> Task to complete
Could you say how many lines in the entries contain the string "chapterptx"? Give only that number.

> Data for analysis
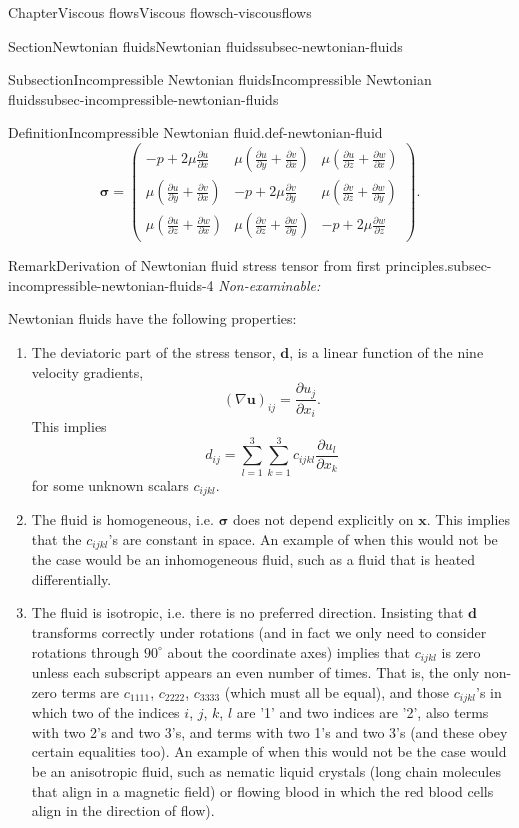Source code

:\documentclass[oneside,10pt,]{book}
\numberwithin{equation}{section}
\newcommand{\pd}[2]{\frac{\partial#1}{\partial#2}}
\newcommand{\bx}{\boldsymbol{x}}
\newcommand{\bu}{\boldsymbol{u}}
\newcommand{\bsigma}{\boldsymbol{\sigma}}
\newcommand{\bd}{\boldsymbol{d}}
\begin{document}
\begin{chapterptx}{Chapter}{Viscous flows}{}{Viscous flows}{}{}{ch-viscousflows}
\begin{sectionptx}{Section}{Newtonian fluids}{}{Newtonian fluids}{}{}{subsec-newtonian-fluids}
\begin{subsectionptx}{Subsection}{Incompressible Newtonian fluids}{}{Incompressible Newtonian fluids}{}{}{subsec-incompressible-newtonian-fluids}
\begin{definition}{Definition}{Incompressible Newtonian fluid.}{}{def-newtonian-fluid}
\begin{equation}
\bsigma=\left(\begin{matrix}
-p+2\mu\pd{u}{x}&\mu\left(\pd{u}{y}+\pd{v}{x}\right)&\mu\left(\pd{u}{z}+\pd{w}{x}\right)\\
\mu\left(\pd{u}{y}+\pd{v}{x}\right)&-p+2\mu\pd{v}{y}&\mu\left(\pd{v}{z}+\pd{w}{y}\right)\\
\mu\left(\pd{u}{z}+\pd{w}{x}\right)&\mu\left(\pd{v}{z}+\pd{w}{y}\right)&-p+2\mu\pd{w}{z}
\end{matrix}\right).\label{eq-cartesiannewtonianstress}
\end{equation}
%
\end{definition}
\begin{remark}{Remark}{Derivation of Newtonian fluid stress tensor from first principles.}{subsec-incompressible-newtonian-fluids-4}%
\emph{Non-examinable:}%
\par
Newtonian fluids have the following properties:%
\begin{enumerate}
\item{}The deviatoric part of the stress tensor, \(\bd\), is a linear function of the nine velocity gradients,%
\begin{equation*}
(\nabla\bu)_{ij}=\pd{u_j}{x_i}.
\end{equation*}
This implies%
\begin{equation*}
d_{ij}=\sum_{l=1}^3\sum_{k=1}^3c_{ijkl}\pd{u_l}{x_k}
\end{equation*}
for some unknown scalars \(c_{ijkl}\).%
\item{}The fluid is homogeneous, i.e. \(\bsigma\) does not depend explicitly on \(\bx\). This implies that the \(c_{ijkl}\)'s are constant in space. An example of when this would not be the case would be an inhomogeneous fluid, such as a fluid that is heated differentially.%
\item{}The fluid is isotropic, i.e. there is no preferred direction. Insisting that \(\bd\) transforms correctly under rotations (and in fact we only need to consider rotations through \(90^\circ\) about the coordinate axes) implies that \(c_{ijkl}\) is zero unless each subscript appears an even number of times. That is, the only non-zero terms are \(c_{1111}\), \(c_{2222}\), \(c_{3333}\) (which must all be equal), and those \(c_{ijkl}\)'s in which two of the indices \(i\), \(j\), \(k\), \(l\) are '1' and two indices are '2', also terms with two \textasciigrave{}2's and two \textasciigrave{}3's, and terms with two \textasciigrave{}1's and two \textasciigrave{}3's (and these obey certain equalities too). An example of when this would not be the case would be an anisotropic fluid, such as nematic liquid crystals (long chain molecules that align in a magnetic field) or flowing blood in which the red blood cells align in the direction of flow).%

\end{enumerate}
\end{remark}
\end{subsectionptx}
\end{sectionptx}
\end{chapterptx}
\end{document}
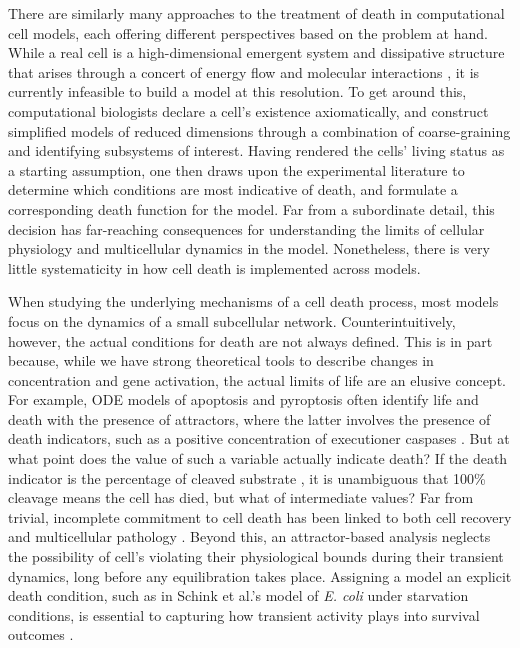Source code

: \documentclass{article}
\begin{document}
There are similarly many approaches to the treatment of death in computational cell models, each offering different perspectives based on the problem at hand. While a real cell is a high-dimensional emergent system and dissipative structure that arises through a concert of energy flow and molecular interactions \cite{sole_fundamental_2024}, it is currently infeasible to build a model at this resolution. To get around this, computational biologists declare a cell’s existence axiomatically, and construct simplified models of reduced dimensions through a combination of coarse-graining and identifying subsystems of interest. Having rendered the cells' living status as a starting assumption, one then draws upon the experimental literature to determine which conditions are most indicative of death, and formulate a corresponding death function for the model. Far from a subordinate detail, this decision has far-reaching consequences for understanding the limits of cellular physiology and multicellular dynamics in the model. Nonetheless, there is very little systematicity in how cell death is implemented across models.

When studying the underlying mechanisms of a cell death process, most models focus on the dynamics of a small subcellular network. Counterintuitively, however, the actual conditions for death are not always defined. This is in part because, while we have strong theoretical tools to describe changes in concentration and gene activation, the actual limits of life are an elusive concept. For example, ODE models of apoptosis and pyroptosis often identify life and death with the presence of attractors, where the latter involves the presence of death indicators, such as a positive concentration of executioner caspases \cite{eissing_bistability_2004, spencer_measuring_2011, yin_cell_2021, li_caspase-1_2022}. But at what point does the value of such a variable actually indicate death? If the death indicator is the percentage of cleaved substrate \cite{rehm_systems_2006}, it is unambiguous that 100\% cleavage means the cell has died, but what of intermediate values? Far from trivial, incomplete commitment to cell death has been linked to both cell recovery and multicellular pathology \cite{bock_mitochondria_2020}. Beyond this, an attractor-based analysis neglects the possibility of cell’s violating their physiological bounds during their transient dynamics, long before any equilibration takes place. Assigning a model an explicit death condition, such as in Schink et al.’s model of \textit{E. coli} under starvation conditions, is essential to capturing how transient activity plays into survival outcomes \cite{schink_survival_2024, xu_electric_2024}.
\end{document}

> Task answer
2